> _Work request_:
Report every line below that has the string "hogyan" in it.

Saved entries
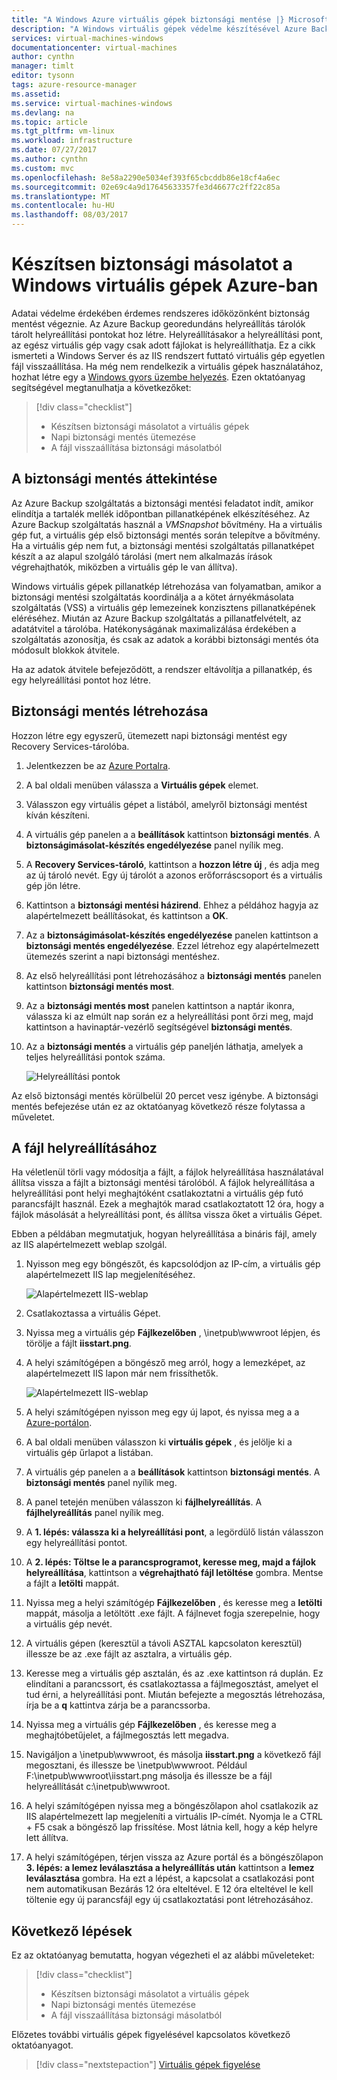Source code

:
 ```yaml
---
title: "A Windows Azure virtuális gépek biztonsági mentése |} Microsoft Docs"
description: "A Windows virtuális gépek védelme készítésével Azure Backup segítségével."
services: virtual-machines-windows
documentationcenter: virtual-machines
author: cynthn
manager: timlt
editor: tysonn
tags: azure-resource-manager
ms.assetid: 
ms.service: virtual-machines-windows
ms.devlang: na
ms.topic: article
ms.tgt_pltfrm: vm-linux
ms.workload: infrastructure
ms.date: 07/27/2017
ms.author: cynthn
ms.custom: mvc
ms.openlocfilehash: 8e58a2290e5034ef393f65cbcddb86e18cf4a6ec
ms.sourcegitcommit: 02e69c4a9d17645633357fe3d46677c2ff22c85a
ms.translationtype: MT
ms.contentlocale: hu-HU
ms.lasthandoff: 08/03/2017
---
```

# <a name="back-up-windows-virtual-machines-in-azure"></a>Készítsen biztonsági másolatot a Windows virtuális gépek Azure-ban

Adatai védelme érdekében érdemes rendszeres időközönként biztonság mentést végeznie. Az Azure Backup georedundáns helyreállítás tárolók tárolt helyreállítási pontokat hoz létre. Helyreállításakor a helyreállítási pont, az egész virtuális gép vagy csak adott fájlokat is helyreállíthatja. Ez a cikk ismerteti a Windows Server és az IIS rendszert futtató virtuális gép egyetlen fájl visszaállítása. Ha még nem rendelkezik a virtuális gépek használatához, hozhat létre egy a [Windows gyors üzembe helyezés](quick-create-portal.md). Ezen oktatóanyag segítségével megtanulhatja a következőket:

> [!div class="checklist"]
> * Készítsen biztonsági másolatot a virtuális gépek
> * Napi biztonsági mentés ütemezése
> * A fájl visszaállítása biztonsági másolatból




## <a name="backup-overview"></a>A biztonsági mentés áttekintése

Az Azure Backup szolgáltatás a biztonsági mentési feladatot indít, amikor elindítja a tartalék mellék időpontban pillanatképének elkészítéséhez. Az Azure Backup szolgáltatás használ a _VMSnapshot_ bővítmény. Ha a virtuális gép fut, a virtuális gép első biztonsági mentés során telepítve a bővítmény. Ha a virtuális gép nem fut, a biztonsági mentési szolgáltatás pillanatképet készít a az alapul szolgáló tárolási (mert nem alkalmazás írások végrehajthatók, miközben a virtuális gép le van állítva).

Windows virtuális gépek pillanatkép létrehozása van folyamatban, amikor a biztonsági mentési szolgáltatás koordinálja a a kötet árnyékmásolata szolgáltatás (VSS) a virtuális gép lemezeinek konzisztens pillanatképének eléréséhez. Miután az Azure Backup szolgáltatás a pillanatfelvételt, az adatátvitel a tárolóba. Hatékonyságának maximalizálása érdekében a szolgáltatás azonosítja, és csak az adatok a korábbi biztonsági mentés óta módosult blokkok átvitele.

Ha az adatok átvitele befejeződött, a rendszer eltávolítja a pillanatkép, és egy helyreállítási pontot hoz létre.


## <a name="create-a-backup"></a>Biztonsági mentés létrehozása
Hozzon létre egy egyszerű, ütemezett napi biztonsági mentést egy Recovery Services-tárolóba. 

1. Jelentkezzen be az [Azure Portalra](https://portal.azure.com/).
2. A bal oldali menüben válassza a **Virtuális gépek** elemet. 
3. Válasszon egy virtuális gépet a listából, amelyről biztonsági mentést kíván készíteni.
4. A virtuális gép panelen a a **beállítások** kattintson **biztonsági mentés**. A **biztonságimásolat-készítés engedélyezése** panel nyílik meg.
5. A **Recovery Services-tároló**, kattintson a **hozzon létre új** , és adja meg az új tároló nevét. Egy új tárolót a azonos erőforráscsoport és a virtuális gép jön létre.
6. Kattintson a **biztonsági mentési házirend**. Ehhez a példához hagyja az alapértelmezett beállításokat, és kattintson a **OK**.
7. Az a **biztonságimásolat-készítés engedélyezése** panelen kattintson a **biztonsági mentés engedélyezése**. Ezzel létrehoz egy alapértelmezett ütemezés szerint a napi biztonsági mentéshez.
10. Az első helyreállítási pont létrehozásához a **biztonsági mentés** panelen kattintson **biztonsági mentés most**.
11. Az a **biztonsági mentés most** panelen kattintson a naptár ikonra, válassza ki az elmúlt nap során ez a helyreállítási pont őrzi meg, majd kattintson a havinaptár-vezérlő segítségével **biztonsági mentés**.
12. Az a **biztonsági mentés** a virtuális gép paneljén láthatja, amelyek a teljes helyreállítási pontok száma.

    ![Helyreállítási pontok](./media/tutorial-backup-vms/backup-complete.png)
    
Az első biztonsági mentés körülbelül 20 percet vesz igénybe. A biztonsági mentés befejezése után ez az oktatóanyag következő része folytassa a műveletet.

## <a name="recover-a-file"></a>A fájl helyreállításához

Ha véletlenül törli vagy módosítja a fájlt, a fájlok helyreállítása használatával állítsa vissza a fájlt a biztonsági mentési tárolóból. A fájlok helyreállítása a helyreállítási pont helyi meghajtóként csatlakoztatni a virtuális gép futó parancsfájlt használ. Ezek a meghajtók marad csatlakoztatott 12 óra, hogy a fájlok másolását a helyreállítási pont, és állítsa vissza őket a virtuális Gépet.  

Ebben a példában megmutatjuk, hogyan helyreállítása a bináris fájl, amely az IIS alapértelmezett weblap szolgál. 

1. Nyisson meg egy böngészőt, és kapcsolódjon az IP-cím, a virtuális gép alapértelmezett IIS lap megjelenítéséhez.

    ![Alapértelmezett IIS-weblap](./media/tutorial-backup-vms/iis-working.png)

2. Csatlakoztassa a virtuális Gépet.
3. Nyissa meg a virtuális gép **Fájlkezelőben** , \inetpub\wwwroot lépjen, és törölje a fájlt **iisstart.png**.
4. A helyi számítógépen a böngésző meg arról, hogy a lemezképet, az alapértelmezett IIS lapon már nem frissíthetők.

    ![Alapértelmezett IIS-weblap](./media/tutorial-backup-vms/iis-broken.png)

5. A helyi számítógépen nyisson meg egy új lapot, és nyissa meg a a [Azure-portálon](https://portal.azure.com).
6. A bal oldali menüben válasszon ki **virtuális gépek** , és jelölje ki a virtuális gép űrlapot a listában.
8. A virtuális gép panelen a a **beállítások** kattintson **biztonsági mentés**. A **biztonsági mentés** panel nyílik meg. 
9. A panel tetején menüben válasszon ki **fájlhelyreállítás**. A **fájlhelyreállítás** panel nyílik meg.
10. A **1. lépés: válassza ki a helyreállítási pont**, a legördülő listán válasszon egy helyreállítási pontot.
11. A **2. lépés: Töltse le a parancsprogramot, keresse meg, majd a fájlok helyreállítása**, kattintson a **végrehajtható fájl letöltése** gombra. Mentse a fájlt a **letölti** mappát.
12. Nyissa meg a helyi számítógép **Fájlkezelőben** , és keresse meg a **letölti** mappát, másolja a letöltött .exe fájlt. A fájlnevet fogja szerepelnie, hogy a virtuális gép nevét. 
13. A virtuális gépen (keresztül a távoli ASZTAL kapcsolaton keresztül) illessze be az .exe fájlt az asztalra, a virtuális gép. 
14. Keresse meg a virtuális gép asztalán, és az .exe kattintson rá duplán. Ez elindítani a parancssort, és csatlakoztassa a fájlmegosztást, amelyet el tud érni, a helyreállítási pont. Miután befejezte a megosztás létrehozása, írja be a **q** kattintva zárja be a parancssorba.
15. Nyissa meg a virtuális gép **Fájlkezelőben** , és keresse meg a meghajtóbetűjelet, a fájlmegosztás lett megadva.
16. Navigáljon a \inetpub\wwwroot, és másolja **iisstart.png** a következő fájl megosztani, és illessze be \inetpub\wwwroot. Például F:\inetpub\wwwroot\iisstart.png másolja és illessze be a fájl helyreállítását c:\inetpub\wwwroot.
17. A helyi számítógépen nyissa meg a böngészőlapon ahol csatlakozik az IIS alapértelmezett lap megjeleníti a virtuális IP-címét. Nyomja le a CTRL + F5 csak a böngésző lap frissítése. Most látnia kell, hogy a kép helyre lett állítva.
18. A helyi számítógépen, térjen vissza az Azure portál és a böngészőlapon **3. lépés: a lemez leválasztása a helyreállítás után** kattintson a **lemez leválasztása** gombra. Ha ezt a lépést, a kapcsolat a csatlakozási pont nem automatikusan Bezárás 12 óra elteltével. E 12 óra elteltével le kell töltenie egy új parancsfájl egy új csatlakoztatási pont létrehozásához.


## <a name="next-steps"></a>Következő lépések

Ez az oktatóanyag bemutatta, hogyan végezheti el az alábbi műveleteket:

> [!div class="checklist"]
> * Készítsen biztonsági másolatot a virtuális gépek
> * Napi biztonsági mentés ütemezése
> * A fájl visszaállítása biztonsági másolatból

Előzetes további virtuális gépek figyelésével kapcsolatos következő oktatóanyagot.

> [!div class="nextstepaction"]
> [Virtuális gépek figyelése](tutorial-monitoring.md)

> _Problem solution_:
Ebben a példában megmutatjuk, hogyan helyreállítása a bináris fájl, amely az IIS alapértelmezett weblap szolgál. 
Ez az oktatóanyag bemutatta, hogyan végezheti el az alábbi műveleteket:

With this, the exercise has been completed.